Chaque fois que la personne admet son appartenance exclusive au plan social, qu'elle considère comme la source de son esprit, elle tombe, sous une ou l'autre forme, dans l'idolâtrie. La personne est appelée à la vie et à la création sociales. L'activité sociale créatrice est un des chemins conduisant au royaume de Dieu, car le royaume de Dieu est la communion et le communautarisme non seulement des hommes entre eux, mais aussi de l'homme avec le monde créé, leur communion et communauté en Dieu. Mais il y eut et il y aura toujours une lutte pour la personne. L'antinomie de la personne et de la société ne peut être définitivement surmontée dans les cadres de notre monde naturel historique. Ce conflit tragique ne saurait trouver une solution autre que partielle et relative, le triomphe complet correspondant à l'avènement du royaume de Dieu.

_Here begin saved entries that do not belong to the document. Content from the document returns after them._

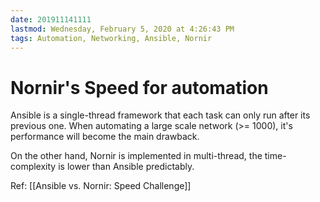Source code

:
 ```yaml
---
date: 201911141111
lastmod: Wednesday, February 5, 2020 at 4:26:43 PM
tags: Automation, Networking, Ansible, Nornir
---
```

# Nornir's Speed for automation

Ansible is a single-thread framework that each task can only run after its previous one. When automating a large scale network (>= 1000), it's performance will become the main drawback.

On the other hand, Nornir is implemented in multi-thread, the time-complexity is lower than Ansible predictably.

Ref: [[Ansible vs. Nornir: Speed Challenge]]
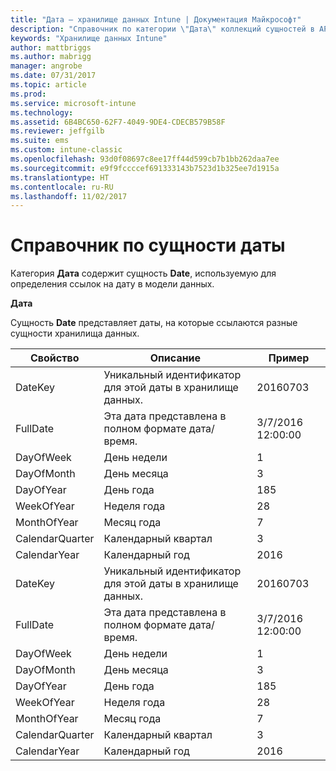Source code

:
```yaml
---
title: "Дата — хранилище данных Intune | Документация Майкрософт"
description: "Справочник по категории \"Дата\" коллекций сущностей в API хранилища данных Intune."
keywords: "Хранилище данных Intune"
author: mattbriggs
ms.author: mabrigg
manager: angrobe
ms.date: 07/31/2017
ms.topic: article
ms.prod: 
ms.service: microsoft-intune
ms.technology: 
ms.assetid: 6B4BC650-62F7-4049-9DE4-CDECB579B58F
ms.reviewer: jeffgilb
ms.suite: ems
ms.custom: intune-classic
ms.openlocfilehash: 93d0f08697c8ee17ff44d599cb7b1bb262daa7ee
ms.sourcegitcommit: e9f9fccccef691333143b7523d1b325ee7d1915a
ms.translationtype: HT
ms.contentlocale: ru-RU
ms.lasthandoff: 11/02/2017
---
```

# <a name="reference-for-date-entity"></a>Справочник по сущности даты

Категория **Дата** содержит сущность **Date**, используемую для определения ссылок на дату в модели данных.

**Дата**

Сущность **Date** представляет даты, на которые ссылаются разные сущности хранилища данных.

| Свойство  | Описание | Пример |
|---------|------------|--------|
| DateKey | Уникальный идентификатор для этой даты в хранилище данных. | 20160703 |
| FullDate | Эта дата представлена в полном формате дата/время. | 3/7/2016 12:00:00 |
| DayOfWeek | День недели | 1 |
| DayOfMonth | День месяца | 3 |
| DayOfYear | День года | 185 |
| WeekOfYear | Неделя года | 28 |
| MonthOfYear | Месяц года | 7 |
| CalendarQuarter | Календарный квартал | 3 |
| CalendarYear | Календарный год | 2016 |
| DateKey | Уникальный идентификатор для этой даты в хранилище данных. | 20160703 |
| FullDate | Эта дата представлена в полном формате дата/время. | 3/7/2016 12:00:00 |
| DayOfWeek | День недели | 1 |
| DayOfMonth | День месяца | 3 |
| DayOfYear | День года | 185 |
| WeekOfYear | Неделя года | 28 |
| MonthOfYear | Месяц года | 7 |
| CalendarQuarter | Календарный квартал | 3 |
| CalendarYear | Календарный год | 2016 |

Nous ne pouvons plus croire aux utopies terrestres. Mais il nous est possible de reconnaître axiologiquement la voie à prendre. Je la dénommerais socialisme personnaliste à base du christianisme, terme se composant de « personne » et de «  société  » Toutes les formes de socialisme areligieux aboutissent inévitablement et de façon plus ou moins explicite à la tyrannie de la société. L'individualisme, d'autre part, aboutit à l'oppression et l'altération de la personne. Seul le christianisme, connaissant un principe suprême, triomphe en principe de l'antagonisme entre la société et la personne. Ce n'est qu'en se basant sur le christianisme qu'on pourra surmonter l'opposition des principes aristocratique et démocratique, l'opposition de l'aristocratie de l'élite culturelle isolée et privée de base sociale, et les masses démocratiques présentant un péril de barbarisation et de vulgarisation culturelles. Le christianisme, étant d'origine éminemment noble, dévoile le caractère aristocratique de tout enfant de Dieu; il est, à la fois, aristocratique et démocratique. C'est pour cela qu'il est apte à surmonter le conflit des principes personnel, aristocratique, et démocratique, social. Le socialisme chrétien personnaliste affirme la valeur de la personne, son prix inestimable en tant qu'être spirituel, et la valeur du communautarisme des personnes humaines, qui est la vraie communion. Et c'est pour cela qu'il associe la solution du problème social à la lutte pour le droit de toute personne, compris dans la réalisation de ses possibilités vitales, - par conséquent des possibilités économiques - et non pas, à la primauté de la société sur la personne. L'idée d'une égalité abstraite est étrangère au socialisme personnaliste, il rallie la démocratie sociale au principe aristocratique de la personne. Et il respecte dans les limites de toute idéologie sociale, de tout plan social, - le mystère du destin de la personne, son incommensurabilité avec un ordre social, quel qu'il soit.

 


Notes de l'auteur

(1) On trouvera, à ce sujet, une analyse intéressante chez Siméon Frank, dans Les fondements spirituels de la société.

(2) Spencer, de façon très inconséquente, unit la doctrine organique de la société à un individualisme extrême.

(3) Le socialisme français de la première moitié du XIX siècle était spiritualiste et même religieux, mais il ne posait pas le problème spirituel de la personne.

(4) Georg Simmel, en particulier, insiste sur ce point dans sa Sociologie.

(5) Adam Muller, Sur la philosophie de l'Etat, p. 165.

(6) Voir mon livre, De la destination de l'homme. Essai d'une éthique paradoxale.

(7) Sous ce rapport, les idées de Bachofen sont particulièrement géniales.